Stored data:
#####

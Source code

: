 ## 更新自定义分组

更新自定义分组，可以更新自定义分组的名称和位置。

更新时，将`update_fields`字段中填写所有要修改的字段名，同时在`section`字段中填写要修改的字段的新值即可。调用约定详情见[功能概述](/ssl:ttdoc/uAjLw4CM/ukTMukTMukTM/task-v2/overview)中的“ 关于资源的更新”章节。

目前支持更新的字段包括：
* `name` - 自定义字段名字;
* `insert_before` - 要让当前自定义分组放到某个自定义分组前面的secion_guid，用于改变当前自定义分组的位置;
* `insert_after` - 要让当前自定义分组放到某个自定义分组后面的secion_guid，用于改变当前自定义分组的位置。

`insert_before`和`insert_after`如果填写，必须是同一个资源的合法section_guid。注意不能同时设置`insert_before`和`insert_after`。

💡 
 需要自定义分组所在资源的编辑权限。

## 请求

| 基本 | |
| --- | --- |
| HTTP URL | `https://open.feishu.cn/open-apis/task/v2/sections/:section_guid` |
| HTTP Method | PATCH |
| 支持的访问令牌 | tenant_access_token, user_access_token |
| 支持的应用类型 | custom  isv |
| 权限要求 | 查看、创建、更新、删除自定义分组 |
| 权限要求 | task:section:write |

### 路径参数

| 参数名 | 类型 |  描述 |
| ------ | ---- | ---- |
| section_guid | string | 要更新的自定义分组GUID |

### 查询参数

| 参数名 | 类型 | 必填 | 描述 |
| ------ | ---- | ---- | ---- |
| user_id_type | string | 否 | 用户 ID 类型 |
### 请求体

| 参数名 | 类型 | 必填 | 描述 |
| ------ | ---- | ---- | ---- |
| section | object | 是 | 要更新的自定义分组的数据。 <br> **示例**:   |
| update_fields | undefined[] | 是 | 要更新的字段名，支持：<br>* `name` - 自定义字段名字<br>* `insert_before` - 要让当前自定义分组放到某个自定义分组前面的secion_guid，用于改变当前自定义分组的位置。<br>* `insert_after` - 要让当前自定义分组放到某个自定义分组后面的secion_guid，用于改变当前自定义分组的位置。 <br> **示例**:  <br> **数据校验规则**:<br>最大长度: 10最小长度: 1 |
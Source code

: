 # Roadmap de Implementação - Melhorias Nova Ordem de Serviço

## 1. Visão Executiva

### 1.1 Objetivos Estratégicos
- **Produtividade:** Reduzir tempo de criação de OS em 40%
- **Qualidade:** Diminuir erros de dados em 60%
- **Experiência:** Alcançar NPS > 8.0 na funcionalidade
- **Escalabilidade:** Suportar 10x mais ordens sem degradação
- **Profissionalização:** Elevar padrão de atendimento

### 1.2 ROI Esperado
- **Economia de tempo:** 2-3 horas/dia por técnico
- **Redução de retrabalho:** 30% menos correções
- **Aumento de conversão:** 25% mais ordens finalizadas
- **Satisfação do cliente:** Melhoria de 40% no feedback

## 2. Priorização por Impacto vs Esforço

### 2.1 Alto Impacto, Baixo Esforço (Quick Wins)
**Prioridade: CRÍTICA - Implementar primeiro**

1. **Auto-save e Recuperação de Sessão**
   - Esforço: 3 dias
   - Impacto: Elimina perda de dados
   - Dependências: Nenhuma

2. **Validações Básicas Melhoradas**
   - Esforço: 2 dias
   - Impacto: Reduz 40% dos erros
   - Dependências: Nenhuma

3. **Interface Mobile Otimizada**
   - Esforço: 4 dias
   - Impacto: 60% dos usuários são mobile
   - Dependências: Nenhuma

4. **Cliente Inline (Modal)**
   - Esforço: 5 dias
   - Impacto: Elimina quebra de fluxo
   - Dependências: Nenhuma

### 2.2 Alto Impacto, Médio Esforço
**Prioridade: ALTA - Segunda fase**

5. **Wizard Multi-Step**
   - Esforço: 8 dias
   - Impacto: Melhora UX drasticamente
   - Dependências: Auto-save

#####

**ASSIGNMENT**
Output the line containing "5. **Wizard Multi-Step**" together with all later lines of the entries, exactly as written, through the final line.

**EXERCISE OUTPUT**
5. **Wizard Multi-Step**
   - Esforço: 8 dias
   - Impacto: Melhora UX drasticamente
   - Dependências: Auto-save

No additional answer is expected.